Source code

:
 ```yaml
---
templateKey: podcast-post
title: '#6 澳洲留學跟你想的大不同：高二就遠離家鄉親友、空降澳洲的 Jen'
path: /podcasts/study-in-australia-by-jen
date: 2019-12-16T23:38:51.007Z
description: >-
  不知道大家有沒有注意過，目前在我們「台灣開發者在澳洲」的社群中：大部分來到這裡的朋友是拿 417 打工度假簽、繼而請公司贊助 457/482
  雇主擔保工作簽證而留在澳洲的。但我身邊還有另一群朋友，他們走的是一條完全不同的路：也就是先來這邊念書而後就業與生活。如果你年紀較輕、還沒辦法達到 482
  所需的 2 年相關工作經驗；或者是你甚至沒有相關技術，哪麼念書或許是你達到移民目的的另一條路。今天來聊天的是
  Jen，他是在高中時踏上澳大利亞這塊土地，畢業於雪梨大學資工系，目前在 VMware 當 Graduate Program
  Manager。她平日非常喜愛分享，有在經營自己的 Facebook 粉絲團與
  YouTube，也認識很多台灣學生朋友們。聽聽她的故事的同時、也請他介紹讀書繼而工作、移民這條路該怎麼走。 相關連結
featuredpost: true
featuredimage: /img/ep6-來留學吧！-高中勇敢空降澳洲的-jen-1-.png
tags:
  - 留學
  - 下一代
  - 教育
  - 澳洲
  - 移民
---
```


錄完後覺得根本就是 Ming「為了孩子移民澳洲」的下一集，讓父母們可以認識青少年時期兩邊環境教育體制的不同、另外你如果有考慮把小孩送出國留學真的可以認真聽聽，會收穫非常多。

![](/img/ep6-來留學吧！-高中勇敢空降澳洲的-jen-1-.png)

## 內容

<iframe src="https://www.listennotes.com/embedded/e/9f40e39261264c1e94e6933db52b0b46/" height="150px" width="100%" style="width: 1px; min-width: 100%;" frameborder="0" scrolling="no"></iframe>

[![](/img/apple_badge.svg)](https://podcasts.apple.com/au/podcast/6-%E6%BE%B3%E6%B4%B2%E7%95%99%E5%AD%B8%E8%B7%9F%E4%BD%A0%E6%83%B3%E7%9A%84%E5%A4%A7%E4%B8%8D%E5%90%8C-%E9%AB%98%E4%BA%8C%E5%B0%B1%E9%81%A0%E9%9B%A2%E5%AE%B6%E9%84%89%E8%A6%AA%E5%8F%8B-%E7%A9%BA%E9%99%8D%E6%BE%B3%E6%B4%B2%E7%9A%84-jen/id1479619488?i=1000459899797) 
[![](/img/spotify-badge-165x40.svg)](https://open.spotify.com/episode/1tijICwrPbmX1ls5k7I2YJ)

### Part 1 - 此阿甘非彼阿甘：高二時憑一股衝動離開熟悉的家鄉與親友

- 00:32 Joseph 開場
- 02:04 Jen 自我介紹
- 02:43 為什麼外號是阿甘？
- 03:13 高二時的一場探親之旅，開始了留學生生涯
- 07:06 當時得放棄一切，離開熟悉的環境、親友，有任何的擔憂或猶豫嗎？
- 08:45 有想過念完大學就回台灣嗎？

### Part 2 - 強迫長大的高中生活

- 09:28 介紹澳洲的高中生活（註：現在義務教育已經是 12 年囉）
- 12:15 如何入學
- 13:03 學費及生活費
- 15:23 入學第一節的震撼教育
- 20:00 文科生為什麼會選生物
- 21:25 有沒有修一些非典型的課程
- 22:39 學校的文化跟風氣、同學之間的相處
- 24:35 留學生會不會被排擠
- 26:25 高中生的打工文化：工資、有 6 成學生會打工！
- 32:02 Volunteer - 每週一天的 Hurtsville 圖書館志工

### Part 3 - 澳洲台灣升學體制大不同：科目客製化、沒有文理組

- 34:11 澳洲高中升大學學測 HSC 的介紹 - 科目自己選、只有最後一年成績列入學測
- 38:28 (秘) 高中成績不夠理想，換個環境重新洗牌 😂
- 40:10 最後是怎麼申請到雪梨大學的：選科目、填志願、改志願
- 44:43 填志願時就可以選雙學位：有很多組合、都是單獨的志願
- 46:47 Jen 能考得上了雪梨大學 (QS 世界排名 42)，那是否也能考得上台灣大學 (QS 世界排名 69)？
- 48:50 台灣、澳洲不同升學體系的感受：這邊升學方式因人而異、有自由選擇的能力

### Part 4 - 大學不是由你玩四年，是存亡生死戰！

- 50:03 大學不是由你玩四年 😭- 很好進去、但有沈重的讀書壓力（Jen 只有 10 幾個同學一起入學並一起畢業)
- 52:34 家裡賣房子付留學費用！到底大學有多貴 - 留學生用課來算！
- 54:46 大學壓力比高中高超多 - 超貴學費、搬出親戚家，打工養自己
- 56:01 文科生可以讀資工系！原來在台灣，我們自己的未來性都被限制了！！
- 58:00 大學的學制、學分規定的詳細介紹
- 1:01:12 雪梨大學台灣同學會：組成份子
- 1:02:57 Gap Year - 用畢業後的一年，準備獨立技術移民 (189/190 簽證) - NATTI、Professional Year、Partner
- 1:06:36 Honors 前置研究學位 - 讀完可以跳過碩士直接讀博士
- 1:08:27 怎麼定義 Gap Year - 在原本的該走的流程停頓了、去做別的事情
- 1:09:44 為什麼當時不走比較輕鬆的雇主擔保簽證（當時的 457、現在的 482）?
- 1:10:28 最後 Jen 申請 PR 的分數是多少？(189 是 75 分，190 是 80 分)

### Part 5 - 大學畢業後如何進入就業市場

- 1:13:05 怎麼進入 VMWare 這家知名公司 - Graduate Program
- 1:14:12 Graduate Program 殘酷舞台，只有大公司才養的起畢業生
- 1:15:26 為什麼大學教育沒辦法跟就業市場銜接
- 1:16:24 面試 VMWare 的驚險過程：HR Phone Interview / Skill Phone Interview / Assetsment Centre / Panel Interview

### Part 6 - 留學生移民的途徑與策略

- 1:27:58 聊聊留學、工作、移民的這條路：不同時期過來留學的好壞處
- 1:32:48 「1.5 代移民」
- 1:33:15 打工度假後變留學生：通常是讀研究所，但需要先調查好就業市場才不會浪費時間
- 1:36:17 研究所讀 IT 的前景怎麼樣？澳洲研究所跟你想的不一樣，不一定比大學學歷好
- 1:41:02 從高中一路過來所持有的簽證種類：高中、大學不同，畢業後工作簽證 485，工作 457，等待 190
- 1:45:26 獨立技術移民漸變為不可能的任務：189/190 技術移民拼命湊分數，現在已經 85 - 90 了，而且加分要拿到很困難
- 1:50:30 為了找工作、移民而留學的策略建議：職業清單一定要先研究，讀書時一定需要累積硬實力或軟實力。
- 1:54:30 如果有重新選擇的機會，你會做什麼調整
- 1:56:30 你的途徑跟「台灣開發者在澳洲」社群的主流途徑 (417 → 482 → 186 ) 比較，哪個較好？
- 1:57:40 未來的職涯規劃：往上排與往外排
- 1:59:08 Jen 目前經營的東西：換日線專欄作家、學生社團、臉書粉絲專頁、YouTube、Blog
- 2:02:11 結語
——————
**Description of the task**
Count the lines above in which the string "Program" occurs. Give that number and nothing else.

**Solution to the exercise**
3